DATA TO USE —

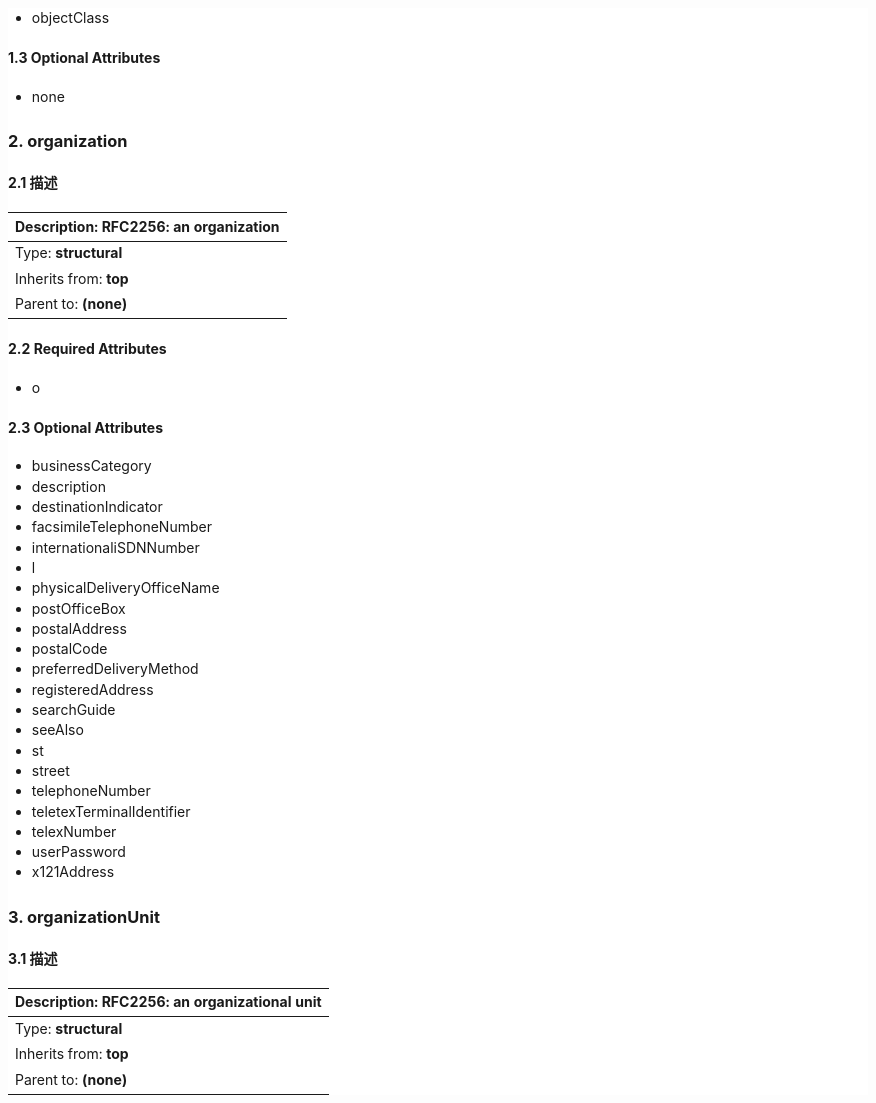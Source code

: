 - objectClass

#### 1.3 Optional Attributes

- none

### 2. organization

#### 2.1 描述

| Description: **RFC2256: an organization** |
| ----------------------------------------- |
| Type: **structural**                      |
| Inherits from: **top**                    |
| Parent to: **(none)**                     |

#### 2.2 Required Attributes

- o

#### 2.3 Optional Attributes

- businessCategory
- description
- destinationIndicator
- facsimileTelephoneNumber
- internationaliSDNNumber
- l
- physicalDeliveryOfficeName
- postOfficeBox
- postalAddress
- postalCode
- preferredDeliveryMethod
- registeredAddress
- searchGuide
- seeAlso
- st
- street
- telephoneNumber
- teletexTerminalIdentifier
- telexNumber
- userPassword
- x121Address

### 3. organizationUnit

#### 3.1 描述

| Description: **RFC2256: an organizational unit** |
| ------------------------------------------------ |
| Type: **structural**                             |
| Inherits from: **top**                           |
| Parent to: **(none)**                            |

WHAT THE EXERCISE ASKS —
Please return only the lines from the top of the data through the line with "organizational unit** |", exactly as written, and drop every picture.

RESULT FOR THIS EXERCISE —
Source code

: - objectClass

#### 1.3 Optional Attributes

- none

### 2. organization

#### 2.1 描述

| Description: **RFC2256: an organization** |
| ----------------------------------------- |
| Type: **structural**                      |
| Inherits from: **top**                    |
| Parent to: **(none)**                     |

#### 2.2 Required Attributes

- o

#### 2.3 Optional Attributes

- businessCategory
- description
- destinationIndicator
- facsimileTelephoneNumber
- internationaliSDNNumber
- l
- physicalDeliveryOfficeName
- postOfficeBox
- postalAddress
- postalCode
- preferredDeliveryMethod
- registeredAddress
- searchGuide
- seeAlso
- st
- street
- telephoneNumber
- teletexTerminalIdentifier
- telexNumber
- userPassword
- x121Address

### 3. organizationUnit

#### 3.1 描述

| Description: **RFC2256: an organizational unit** |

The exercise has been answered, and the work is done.